When you tell your customer "we have deleted all your data", are you loading all your backups and scrubbing their data from there as well? Probably not as it would probably be too expensive, and depending on your size, your backups may cease to be backups as users request for data deletion daily.
Ok, then you might say when you restore backups, you reference all the data to a master "deletion" list and before a backup is restored then you reference that deletion list. Still though you are dependent on the company promising to reference the deletion list. When someone "really really" needs data from a week ago and gets a one off backup, it has deleted customer data in it.
Next, my idea was you encrypt all user data with a user specific key, and when the customer requests to delete that, you just delete the key. Perfect. Up until it's time to backup the encryption keys database and you are back at square one. I understand this solution is probably 95% of the way there but if anyone knows any designs which, when implemented, are fairly foolproof and don't require your customers to be "smart" (e.g. have them hold the encryption key).
Not all systems keep all versions indefinitely.
That family member has since apologized to me for asking me to do it, too.
This is not only possible, I designed and open sourced a lot of tooling to do it and a few companies are doing this today.
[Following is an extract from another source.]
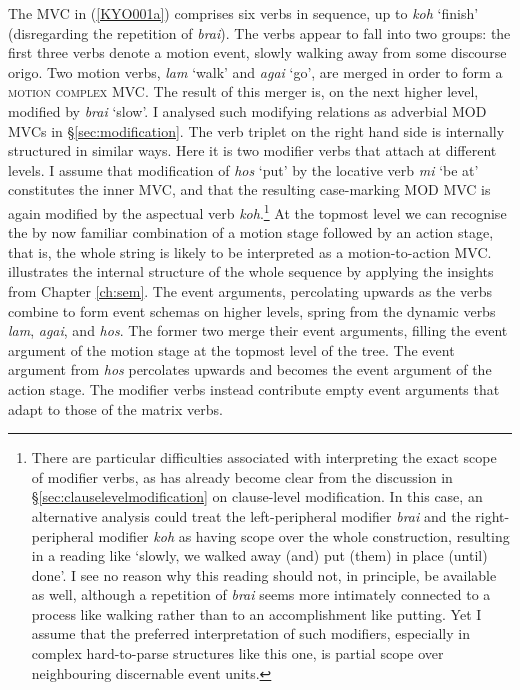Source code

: The MVC in (\ref{KYO001a}) comprises six verbs in sequence, up to \textit{koh} `finish' (disregarding the repetition of \textit{brai}). The verbs appear to fall into two groups: the first three verbs denote a motion event, slowly walking away from some discourse origo. Two motion verbs, \textit{lam} `walk' and \textit{agai} `go', are merged in order to form a \textsc{motion complex} MVC. The result of this merger is, on the next higher level, modified by \textit{brai} `slow'. I analysed such modifying relations as adverbial MOD MVCs in §\ref{sec:modification}. The verb triplet on the right hand side is internally structured in similar ways. Here it is two modifier verbs that attach at different levels. I assume that modification of \textit{hos} `put' by the locative verb \textit{mi} `be at' constitutes the inner MVC, and that the resulting case-marking MOD MVC is again modified by the aspectual verb \textit{koh}.\footnote{There are particular difficulties associated with interpreting the exact scope of modifier verbs, as has already become clear from the discussion in §\ref{sec:clauselevelmodification} on clause-level modification. In this case, an alternative analysis could treat the left-peripheral modifier \textit{brai} and the right-peripheral modifier \textit{koh} as having scope over the whole construction, resulting in a reading like `slowly, we walked away (and) put (them) in place (until) done'. I see no reason why this reading should not, in principle, be available as well, although a repetition of \textit{brai} seems more intimately connected to a process like walking rather than to an accomplishment like putting. Yet I assume that the preferred interpretation of such modifiers, especially in complex hard-to-parse structures like this one, is partial scope over neighbouring discernable event units.} At the topmost level we can recognise the by now familiar combination of a motion stage followed by an action stage, that is, the whole string is likely to be interpreted as a motion-to-action MVC.  illustrates the internal structure of the whole sequence by applying the insights from Chapter \ref{ch:sem}. The event arguments, percolating upwards as the verbs combine to form event schemas on higher levels, spring from the dynamic verbs \textit{lam}, \textit{agai}, and \textit{hos}. The former two merge their event arguments, filling the event argument of the motion stage at the topmost level of the tree. The event argument from \textit{hos} percolates upwards and becomes the event argument of the action stage. The modifier verbs instead contribute empty event arguments that adapt to those of the matrix verbs.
Shameless plug: My company (https://distrust.co) provides consulting for orgs that want to be ahead of the pack to retrofit their existing infrastructure to support these types of assurances.
Now we just need to require verifiable deletion techniques like this in order to get a standardized privacy certification browsers can verify and alert users to along the lines of the TLS green lock.
I give it 20 years.
Also there is the issue that the debian and ubuntu packages you rely on can change from one day to the next etc.
I went down that road for over a year, building a whole package.json style hash locking system on top of apt only to abandon it realizing no existing Linux distribution was up to the task from a trust and security perspective. Even a lot of the packages Debian claims are reproducible, like rust, are actually just built from unverifiable binary blobs from the internet. It was a sad realization that the reproducibility of all existing distros has some huge asterisks.
So my team and I at Distrust started StageX to be the first container native Linux distribution and the first that trusts no single human or system, now at the heart of enclaves at Mysten Labs, Turnkey, etc. Totally FOSS though donations or support contracts are always welcome.
Took a look at your image generation setup and it could certainly be ported to stagex to have a completely verifiable, deterministic, and tamper evident supply chain.
By all means reach out if you want help! Not many of us working on this sort of thing.
software attestable enclaves are one thing. hardware attestable ones are quite another.
One of our projects at Distrust is to handle all of the above in a universal library/spec we are working on called Bootproof, which will ship with EnclaveOS for broad hardware/software attestation support out of the box via a tiny rust daemon and client.
By the same logic, wasn't this first email self-contradicting? If your data is gone, how are they emailing you to tell you that your data is gone?
But really, aren't companies legally required to retain a lot of information anyway? Such as invoices needed for tax purposes?
It was still in-memory for the deletion request after they finished the deletion query. It probably stayed in memory after the request finished, too, until the page was re-used. The horror.
It really is sad how much data has been captured and monetized of the average person. It seems like we're only continuing to turn up the heat as we continue to 'boil the frog'.
There is a somewhat accepted pattern here where backup processes are updated to retain a list of users who have requested deletion, and when a restore from backup is performed, before the restored system is brought back online, the data of users who have requested deletion is removed.
As with many other compliance and governance controls, this is a known pattern, but is subject to review by auditors, and the overall pattern, or the specific implementation of the pattern may not survive a legal test via a complaint by a consumer or regulator.
After all, how would they even email you back to tell you they deleted your data, if they deleted all records that include your email address?
(Of course, sufficiently advanced incompetence is indistinguishably from malice. Hard to say if that's applicable here.)
For example, you can store a record that an erased user requested erasure so you can prove it later on if needed in a legal situation (article 17.3.e). Updating such users about legal policies that apply to such retained data may still be subject to would seem rather inane but I could easily believe it existing as a policy at companies adopting a very eager interpretation of the regulations.
For example "Your personal information has been deleted" versus the potentially much messier truth, which might involve citing the GDPR, mentioning that for accounting reasons you have to maintain their details on invoices, areas of your financial auditing process, that you're maintaining a record of their request to delete the account, and so on and so forth.
They could tell the truth without going into the specific messy detail.